Event summary combining transcript, slides, and related documents.

Logotype for WaterBridge Infrastructure LLC

Q3 2025 earnings summary

15 Nov, 2025

Executive summary

  • Completed the largest energy-sector IPO since 2019, raising $672.8 million in net proceeds and establishing a $3.0 billion market cap, with strong demand and listing on NYSE and NYSE Texas.

  • Combined legacy entities, including NDB Operating, WBEF, and Desert Environmental, to create the largest produced water infrastructure network in the U.S., reporting results on a pro forma basis.

  • Operates 2,500 miles of pipeline and nearly 200 facilities, handling over 4.5 million barrels per day of produced water, with Q3 2025 volumes up 7% quarter-over-quarter to 2.5 million barrels per day.

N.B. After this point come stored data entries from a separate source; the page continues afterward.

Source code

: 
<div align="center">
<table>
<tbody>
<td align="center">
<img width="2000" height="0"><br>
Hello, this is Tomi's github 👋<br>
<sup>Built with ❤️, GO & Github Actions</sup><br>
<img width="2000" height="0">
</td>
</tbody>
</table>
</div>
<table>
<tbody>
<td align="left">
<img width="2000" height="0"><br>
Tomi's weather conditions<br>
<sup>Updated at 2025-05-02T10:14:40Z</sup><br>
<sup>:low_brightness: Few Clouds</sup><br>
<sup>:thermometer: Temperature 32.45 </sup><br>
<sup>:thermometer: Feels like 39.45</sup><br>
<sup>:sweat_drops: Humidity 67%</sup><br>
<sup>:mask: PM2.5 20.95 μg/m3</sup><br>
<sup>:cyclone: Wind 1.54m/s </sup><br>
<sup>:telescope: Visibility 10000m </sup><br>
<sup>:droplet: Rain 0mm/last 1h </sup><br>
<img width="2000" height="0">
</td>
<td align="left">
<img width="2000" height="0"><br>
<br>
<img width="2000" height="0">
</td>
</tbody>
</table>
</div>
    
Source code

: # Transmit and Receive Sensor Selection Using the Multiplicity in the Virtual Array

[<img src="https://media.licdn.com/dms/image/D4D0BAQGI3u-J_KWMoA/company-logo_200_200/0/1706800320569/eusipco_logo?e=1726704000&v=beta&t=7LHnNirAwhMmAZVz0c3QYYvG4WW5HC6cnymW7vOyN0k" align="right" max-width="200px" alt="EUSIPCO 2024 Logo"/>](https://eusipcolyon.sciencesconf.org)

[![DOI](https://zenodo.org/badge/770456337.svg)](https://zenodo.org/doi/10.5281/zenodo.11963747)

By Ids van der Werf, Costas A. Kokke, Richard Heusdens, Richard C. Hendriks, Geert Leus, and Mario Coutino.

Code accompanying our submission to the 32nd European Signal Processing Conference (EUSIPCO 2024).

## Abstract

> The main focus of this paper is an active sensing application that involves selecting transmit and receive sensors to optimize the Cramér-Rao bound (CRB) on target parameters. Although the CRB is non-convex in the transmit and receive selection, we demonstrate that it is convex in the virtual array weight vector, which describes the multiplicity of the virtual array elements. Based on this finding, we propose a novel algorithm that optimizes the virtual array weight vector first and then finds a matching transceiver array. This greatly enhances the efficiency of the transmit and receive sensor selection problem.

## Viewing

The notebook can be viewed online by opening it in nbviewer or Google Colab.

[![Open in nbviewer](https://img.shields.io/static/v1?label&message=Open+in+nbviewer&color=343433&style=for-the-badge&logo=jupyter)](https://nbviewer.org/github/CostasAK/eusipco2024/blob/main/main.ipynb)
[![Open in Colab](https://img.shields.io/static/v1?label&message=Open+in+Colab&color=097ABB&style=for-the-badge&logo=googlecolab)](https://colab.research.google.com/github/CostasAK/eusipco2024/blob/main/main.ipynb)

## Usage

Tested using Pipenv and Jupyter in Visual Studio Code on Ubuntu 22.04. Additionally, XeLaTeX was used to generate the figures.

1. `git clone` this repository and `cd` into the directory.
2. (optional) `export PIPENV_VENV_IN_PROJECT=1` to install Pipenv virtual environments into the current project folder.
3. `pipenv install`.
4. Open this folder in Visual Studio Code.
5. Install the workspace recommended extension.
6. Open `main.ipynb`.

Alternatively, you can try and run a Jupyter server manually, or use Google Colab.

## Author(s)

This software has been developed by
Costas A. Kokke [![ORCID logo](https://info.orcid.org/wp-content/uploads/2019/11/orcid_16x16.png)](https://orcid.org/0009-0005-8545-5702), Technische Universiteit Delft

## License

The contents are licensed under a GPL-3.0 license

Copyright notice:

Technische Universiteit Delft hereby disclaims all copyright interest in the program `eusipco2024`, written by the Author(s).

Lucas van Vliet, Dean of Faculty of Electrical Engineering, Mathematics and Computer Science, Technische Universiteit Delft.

  • Brought the BPX Kraken pipeline online with a 10-year minimum volume commitment and began construction on the Speedway Pipeline project, with $290 million in expected initial phase costs.

  • Streamlined balance sheet with a $1.425 billion senior notes offering, improving liquidity and reducing interest expense.

Financial highlights

  • Q3 2025 pro forma revenue was $205.5 million, up 8% sequentially, with Adjusted EBITDA of $105.7 million and a 51% margin; pro forma net loss was $18.7 million.

  • Produced water handling volumes reached 2.5 million barrels per day, up 7% quarter-over-quarter.

  • Revenue mix: 90% from produced water handling, with the remainder from water solutions and waste management.

  • Ended Q3 2025 with $547 million in total liquidity, including $347 million in cash and $200 million in undrawn revolving credit facilities.

  • Borrowings outstanding were $1.727 billion at quarter-end, with credit ratings of BB- / BB- / Ba3.

Outlook and guidance

  • Expects continued growth supported by network expansion, including the BPX Kraken and Speedway Pipeline projects, with Speedway phase one targeted for mid-2026 completion.

  • Management anticipates providing 2026 guidance with the Q4 and full-year 2025 earnings call.

  • Predictable cash flows and attractive operating margins underpin long-term value creation.